5. Menikahi wanita yang tengah dalam keadaan masa iddah (masa transisi) baik iddah karena suami meninggal atau cerai. Jika pernikahan ini telah mengakibatkan hubungan intim, maka keduanya dihukum sebagai hukuman zina.

6. Pernikahan dengan wanita yang diragukan kehamilannya sebelum habis masa iddahnya. Dalam kaitan ini harus ditunggu dulu statusnya, apakah benar-benar hamil atau tidak. Jika dalam keadaan ini dilaksanakan, maka batallah nikahnya.

7. Pernikahan seorang muslim dengan wanita kafir termasuk wanita murtad yang bukan dari kalangan (Yahudi dan kristiani). Menurut Dr. Wahbah Azzuhaily, kebolehan mengawini kitabiyah (yahudi dan nashrani/kristiani) jika si wanita memiliki keturunan yang sejak awal memang mengikuti agama itu, bukan pemeluk baru. Namun, majelis Ulama Indonesia dalam fatwanya tahun 1983 melarang laki-laki muslim mngawini wanita kitabiyah karena pola budaya rumah tangga kita yang berbeda dengan tanah Arabia. Di sini, wanita sangat dominan terhadap rumah tangga sehingga jika pihak ibu bukan islam akan sangat besar mempengaruhi anak-anak menjadi bukan islam. Padahal tanggung jawab suami adalah menjaga keturunannya untuk tetap dalam satu iman dan agama.

8. Perkawinan dengan menikahi wanita yang suka berganti agama (muntaqilah min dinin ila akhara). Wanita seperti ini tidak boleh dinikahi sebelum masuk islam sepenuhnya.

9. Perkawinan wanita muslimah dengan laki-laki kafir dan termasuk ahli kitab. Atau, jika salah satu pasangan ini atau keduanya murtad sebelum dukhul (malam pertama), maka batallah pernikahan mereka.

Di samping itu masih ada perbedaan pendapat antara haram dan makruh terkait dengan bentuk perkawinan. Imam Syafi’I RA hanya menganggap makruh pernikahan muhallil (laki-laki yang menjadi penyela pernikahan untuk wanita yang telah ditalak tiga kali/bain oleh suaminya) yang tidak diniatkan untuk membolehkan suami pertama mengawini kembali istrinya. Namun Imam Hanbali RA menilai pernikahan muhallil untuk tujuan member kesempatan pada suami pertama mengawini adalah haram. Bahkan, menurut Hanbali, pernikahan dengan suami pertamanya kemudian setelah perceraiannya dengan muhallil. Karena pernikahan ini bersifat mencicipi.

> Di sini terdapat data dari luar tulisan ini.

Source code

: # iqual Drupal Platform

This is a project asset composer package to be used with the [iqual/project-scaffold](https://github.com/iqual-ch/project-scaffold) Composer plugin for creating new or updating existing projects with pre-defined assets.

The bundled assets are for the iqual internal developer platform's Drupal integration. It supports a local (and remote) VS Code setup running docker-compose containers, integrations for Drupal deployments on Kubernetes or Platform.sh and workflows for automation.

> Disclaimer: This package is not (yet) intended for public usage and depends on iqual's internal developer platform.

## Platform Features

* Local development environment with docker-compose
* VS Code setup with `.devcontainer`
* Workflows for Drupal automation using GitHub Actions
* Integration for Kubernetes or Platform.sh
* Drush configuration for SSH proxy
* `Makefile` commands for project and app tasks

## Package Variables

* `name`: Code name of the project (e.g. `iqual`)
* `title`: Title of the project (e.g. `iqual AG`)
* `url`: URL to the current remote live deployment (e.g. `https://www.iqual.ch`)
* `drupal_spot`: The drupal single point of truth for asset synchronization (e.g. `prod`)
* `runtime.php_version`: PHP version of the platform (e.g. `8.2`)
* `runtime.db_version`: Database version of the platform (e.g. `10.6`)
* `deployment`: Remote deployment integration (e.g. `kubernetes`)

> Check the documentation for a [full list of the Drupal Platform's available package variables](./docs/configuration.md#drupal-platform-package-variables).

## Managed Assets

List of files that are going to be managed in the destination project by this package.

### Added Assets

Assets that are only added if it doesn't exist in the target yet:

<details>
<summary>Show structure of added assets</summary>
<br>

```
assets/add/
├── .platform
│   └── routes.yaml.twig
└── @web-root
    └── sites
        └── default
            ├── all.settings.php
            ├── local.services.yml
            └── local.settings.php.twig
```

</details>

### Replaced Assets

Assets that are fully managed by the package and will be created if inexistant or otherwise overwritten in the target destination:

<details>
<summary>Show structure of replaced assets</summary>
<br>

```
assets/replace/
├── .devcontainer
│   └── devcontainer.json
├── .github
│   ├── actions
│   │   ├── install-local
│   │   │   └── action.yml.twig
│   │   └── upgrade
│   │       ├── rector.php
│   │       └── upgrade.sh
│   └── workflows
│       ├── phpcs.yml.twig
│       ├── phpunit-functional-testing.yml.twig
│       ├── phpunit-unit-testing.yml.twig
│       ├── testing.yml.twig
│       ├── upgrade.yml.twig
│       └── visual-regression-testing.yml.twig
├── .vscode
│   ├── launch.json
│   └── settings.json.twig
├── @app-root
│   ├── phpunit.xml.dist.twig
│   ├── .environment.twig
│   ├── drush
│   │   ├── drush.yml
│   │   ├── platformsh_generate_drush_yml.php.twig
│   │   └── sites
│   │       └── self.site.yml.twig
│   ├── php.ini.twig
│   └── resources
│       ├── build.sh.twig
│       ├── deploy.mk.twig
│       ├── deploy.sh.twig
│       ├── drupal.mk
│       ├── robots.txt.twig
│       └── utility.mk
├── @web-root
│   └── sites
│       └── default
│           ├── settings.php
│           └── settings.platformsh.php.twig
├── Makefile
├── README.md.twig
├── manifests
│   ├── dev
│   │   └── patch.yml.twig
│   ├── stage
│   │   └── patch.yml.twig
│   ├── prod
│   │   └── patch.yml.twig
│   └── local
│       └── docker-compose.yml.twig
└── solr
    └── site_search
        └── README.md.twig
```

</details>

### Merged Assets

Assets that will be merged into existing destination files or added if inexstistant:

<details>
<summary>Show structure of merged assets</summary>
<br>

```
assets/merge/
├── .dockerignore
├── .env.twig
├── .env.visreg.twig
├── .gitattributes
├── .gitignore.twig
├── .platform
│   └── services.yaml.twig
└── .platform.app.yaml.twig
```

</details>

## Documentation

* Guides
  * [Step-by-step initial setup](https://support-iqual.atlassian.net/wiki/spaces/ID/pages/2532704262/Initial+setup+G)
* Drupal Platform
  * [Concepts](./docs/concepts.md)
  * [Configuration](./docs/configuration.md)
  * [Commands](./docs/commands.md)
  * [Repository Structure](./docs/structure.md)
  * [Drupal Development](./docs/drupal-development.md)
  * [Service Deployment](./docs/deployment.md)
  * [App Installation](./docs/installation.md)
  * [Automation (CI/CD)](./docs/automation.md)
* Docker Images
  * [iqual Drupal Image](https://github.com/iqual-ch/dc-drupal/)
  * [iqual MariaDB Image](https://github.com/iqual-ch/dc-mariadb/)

Rasulullah SAW bersabda “Allah melaknat laki-laki yang suka mencicipi (dzawwaqin) dan wanita yang suka dicicipi (dzawwaqat)”.

Demikian juga Imam Syafi’I RA menganggap pernikahan dengan wanita yang telah dipinang orang lain sebagai pernikahan yang makruh. Sebab, pernikahannya sendiri sah hanya prosedurnya yang salah. Kalangan ahli fikih mengkiyaskan hal ini dengan seseorang yang berwudlu dengan air curian atau tanpa izin pemiliknya (ghasab). Namun, mazhab lain menganggap pernikahan semacam ini batal. Menurut Imam Malik RA, pernikahan menjadi rusak (fasakh) sebelum dukhul dan langsung terjadi talak bain yang tak bisa dirujuk (ra’jah) kembali.